Hello, (moved to python-ideas) On Mon, 27 Sep 2010 17:39:45 -0700 Guido van Rossum <guido@python.org> wrote:
The bug entry is quite old and at first the slowness had to do with the pure Python IO layer. Now the remaining performance difference with Python 2 is entirely caused by the following core issue:
Right.
The worst case is backwards seeks. Forward seeks are implemented as a simply read(), which makes them O(k) where k is the displacement. For buffering applications where k is bounded by the buffer size, it is O(1) (still with, of course, a non-trivial multiplier). Backwards seeks are implemented as rewinding the whole file (seek(0)) and then reading again up to the requested position, which makes them O(n) with n the absolute target position. When your requirement is to rewind by a bounded number of bytes in order to undo some readahead, this is rather catastrophic. I don't know how the gzip algorithm works under the hood; my impression is that optimizing backwards seeks would have us save us checkpoints of the decompressor state and restore it if needed. It doesn't sound like a trivial improvement, and would involve tradeoffs w.r.t. to performance of sequential reads. (I haven't looked at BZ2File, which has a totally different -- and outdated -- implementation) It's why I would favour the peek() (or peek()-like, as in the prefetch() idea) approach anyway. Not only it works on unseekable files, but implementing peek() when you have an internal buffer is quite simple (see GzipFile.peek here: http://bugs.python.org/issue9962). peek() could also be added to BytesIO even though it claims to implement RawIOBase rather than BufferedIOBase. (buf of course, when you have a BytesIO, you can simply feed its getvalue() or getbuffer() directly to pickle.loads)
I really don't know.

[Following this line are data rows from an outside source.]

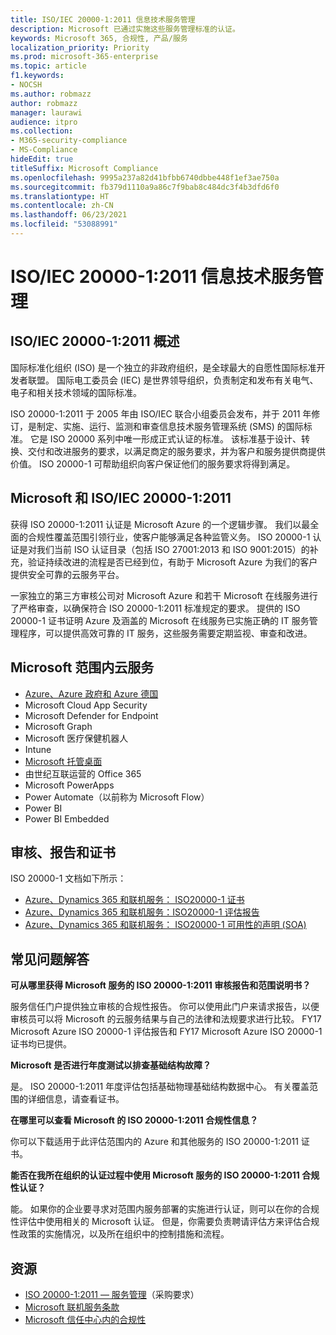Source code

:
 ```yaml
---
title: ISO/IEC 20000-1:2011 信息技术服务管理
description: Microsoft 已通过实施这些服务管理标准的认证。
keywords: Microsoft 365, 合规性, 产品/服务
localization_priority: Priority
ms.prod: microsoft-365-enterprise
ms.topic: article
f1.keywords:
- NOCSH
ms.author: robmazz
author: robmazz
manager: laurawi
audience: itpro
ms.collection:
- M365-security-compliance
- MS-Compliance
hideEdit: true
titleSuffix: Microsoft Compliance
ms.openlocfilehash: 9995a237a82d41bfbb6740dbbe448f1ef3ae750a
ms.sourcegitcommit: fb379d1110a9a86c7f9bab8c484dc3f4b3dfd6f0
ms.translationtype: HT
ms.contentlocale: zh-CN
ms.lasthandoff: 06/23/2021
ms.locfileid: "53088991"
---
```

# <a name="isoiec-20000-12011-information-technology-service-management"></a>ISO/IEC 20000-1:2011 信息技术服务管理

## <a name="isoiec-20000-12011-overview"></a>ISO/IEC 20000-1:2011 概述

国际标准化组织 (ISO) 是一个独立的非政府组织，是全球最大的自愿性国际标准开发者联盟。 国际电工委员会 (IEC) 是世界领导组织，负责制定和发布有关电气、电子和相关技术领域的国际标准。  
  
ISO 20000-1:2011 于 2005 年由 ISO/IEC 联合小组委员会发布，并于 2011 年修订，是制定、实施、运行、监测和审查信息技术服务管理系统 (SMS) 的国际标准。 它是 ISO 20000 系列中唯一形成正式认证的标准。 该标准基于设计、转换、交付和改进服务的要求，以满足商定的服务要求，并为客户和服务提供商提供价值。 ISO 20000-1 可帮助组织向客户保证他们的服务要求将得到满足。

## <a name="microsoft-and-isoiec-20000-12011"></a>Microsoft 和 ISO/IEC 20000-1:2011

获得 ISO 20000-1:2011 认证是 Microsoft Azure 的一个逻辑步骤。 我们以最全面的合规性覆盖范围引领行业，使客户能够满足各种监管义务。 ISO 20000-1 认证是对我们当前 ISO 认证目录（包括 ISO 27001:2013 和 ISO 9001:2015）的补充，验证持续改进的流程是否已经到位，有助于 Microsoft Azure 为我们的客户提供安全可靠的云服务平台。  
  
一家独立的第三方审核公司对 Microsoft Azure 和若干 Microsoft 在线服务进行了严格审查，以确保符合 ISO 20000-1:2011 标准规定的要求。 提供的 ISO 20000-1 证书证明 Azure 及涵盖的 Microsoft 在线服务已实施正确的 IT 服务管理程序，可以提供高效可靠的 IT 服务，这些服务需要定期监视、审查和改进。

## <a name="microsoft-in-scope-cloud-services"></a>Microsoft 范围内云服务

- [Azure、Azure 政府和 Azure 德国](https://aka.ms/AzureCompliance)
- Microsoft Cloud App Security
- Microsoft Defender for Endpoint
- Microsoft Graph
- Microsoft 医疗保健机器人
- Intune
- [Microsoft 托管桌面](/microsoft-365/managed-desktop/intro/compliance)
- 由世纪互联运营的 Office 365
- Microsoft PowerApps
- Power Automate（以前称为 Microsoft Flow）
- Power BI
- Power BI Embedded

## <a name="audits-reports-and-certificates"></a>审核、报告和证书

ISO 20000-1 文档如下所示：

- [Azure、Dynamics 365 和联机服务： ISO20000-1 证书](https://aka.ms/azureiso200001cert)
- [Azure、Dynamics 365 和联机服务：ISO20000-1 评估报告](https://aka.ms/azureiso200001report)
- [Azure、Dynamics 365 和联机服务： ISO20000-1 可用性的声明 (SOA)](https://aka.ms/azureiso200001soa)

## <a name="frequently-asked-questions"></a>常见问题解答

**可从哪里获得 Microsoft 服务的 ISO 20000-1:2011 审核报告和范围说明书？**

服务信任门户提供独立审核的合规性报告。 你可以使用此门户来请求报告，以便审核员可以将 Microsoft 的云服务结果与自己的法律和法规要求进行比较。 FY17 Microsoft Azure ISO 20000-1 评估报告和 FY17 Microsoft Azure ISO 20000-1 证书均已提供。

**Microsoft 是否进行年度测试以排查基础结构故障？**

是。 ISO 20000-1:2011 年度评估包括基础物理基础结构数据中心。 有关覆盖范围的详细信息，请查看证书。

**在哪里可以查看 Microsoft 的 ISO 20000-1:2011 合规性信息？**

你可以下载适用于此评估范围内的 Azure 和其他服务的 ISO 20000-1:2011 证书。

**能否在我所在组织的认证过程中使用 Microsoft 服务的 ISO 20000-1:2011 合规性认证？**

能。 如果你的企业要寻求对范围内服务部署的实施进行认证，则可以在你的合规性评估中使用相关的 Microsoft 认证。 但是，你需要负责聘请评估方来评估合规性政策的实施情况，以及所在组织中的控制措施和流程。

## <a name="resources"></a>资源

- [ISO 20000-1:2011 — 服务管理](https://www.iso.org/standard/51986.html)（采购要求）
- [Microsoft 联机服务条款](https://aka.ms/Online-Services-Terms)
- [Microsoft 信任中心内的合规性](https://www.microsoft.com/trust-center/compliance/compliance-overview)

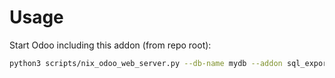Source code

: # Usage

Start Odoo including this addon (from repo root):

```bash
python3 scripts/nix_odoo_web_server.py --db-name mydb --addon sql_export_mail
```
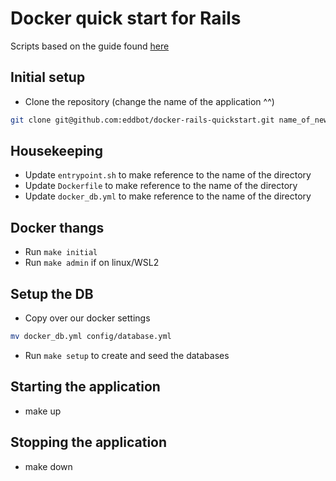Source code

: # Docker quick start for Rails

Scripts based on the guide found [here](https://github.com/docker/awesome-compose/tree/master/official-documentation-samples/rails/)

## Initial setup
- Clone the repository (change the name of the application ^^)

```bash
git clone git@github.com:eddbot/docker-rails-quickstart.git name_of_new_rails_app

```

## Housekeeping
- Update `entrypoint.sh` to make reference to the name of the directory
- Update `Dockerfile` to make reference to the name of the directory
- Update `docker_db.yml` to make reference to the name of the directory

## Docker thangs
- Run `make initial`
- Run `make admin` if on linux/WSL2

## Setup the DB
- Copy over our docker settings
```bash
mv docker_db.yml config/database.yml
```
- Run `make setup` to create and seed the databases

## Starting the application
- make up

## Stopping the application
- make down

But I don't think we can break the API for a special case without potentially causing nasty surprises for the user. Also, my intuition is that pickling directly from a stream is partly meant for cases where you want to access data following the pickle data in the stream.
It is actually quite good compared to the statu quo (3x to 10x), and as good as the seek/read solution for regular files (and, of course, much better for gzipped files once GzipFile.peek is implemented): http://bugs.python.org/issue3873#msg117483 So, for solving the unpickle performance issue, it is sufficient. Chances are the bottleneck for further improvements would be in the unpickling logic itself. It feels a bit clunky, though. Direct timing shows that peek()+read() has a non-trivial cost compared to read(): $ ./python -m timeit -s "f=open('Misc/HISTORY', 'rb')" "f.seek(0)" \ "while f.read(4096): pass" 1000 loops, best of 3: 277 usec per loop $ ./python -m timeit -s "f=open('Misc/HISTORY', 'rb')" "f.seek(0)" \ "while f.read(4096): f.peek(4096)" 1000 loops, best of 3: 361 usec per loop (that's on a C extension type where peek() is almost a single call to PyBytes_FromStringAndSize)
The general idea with buffering is that: - you want to skip the previously prefetched bytes (through peek() or prefetch()) which have been consumed -> hence the `skip` argument - you want to consume a known number of bytes from the stream (for example a 4-bytes little-endian integer) -> hence the `minread` argument - you would like to prefetch some more bytes if cheaply possible, so as to avoid calling read() or prefetch() too much; but you don't know yet if you will consume those bytes, so the file pointer shouldn't be advanced for them If you don't prefetch more than the minimum needed amount of bytes, you don't solve the performance problem at all (unpickling needs many tiny reads). If you advance the file pointer after the whole prefetched data (even though it might not be entirely consumed), you need to seek() back at the end: it doesn't work on unseekable files, and is very slow on some seekable file types. So, the proposal is like a combination of forward seek() + read() + peek() in a single call. With the advantages that: - it works on non-seekable files (things like SocketIO) - it allows the caller to operate in its own buffer (this is nice in C) - it returns the data naturally concatenated, so you don't have to do it yourself if needed - it gives more guarantees than peek() as to the min and max number of bytes returned; peek(), as it is not allowed to advance the file pointer, can return as little as 1 byte (even if you ask for 4096, and even if EOF isn't reached) I also find it interesting that implementing a single primitive be enough for creating custom buffered types (by deriving other methods from it), but the aesthetics of this can be controversial. Regards Antoine.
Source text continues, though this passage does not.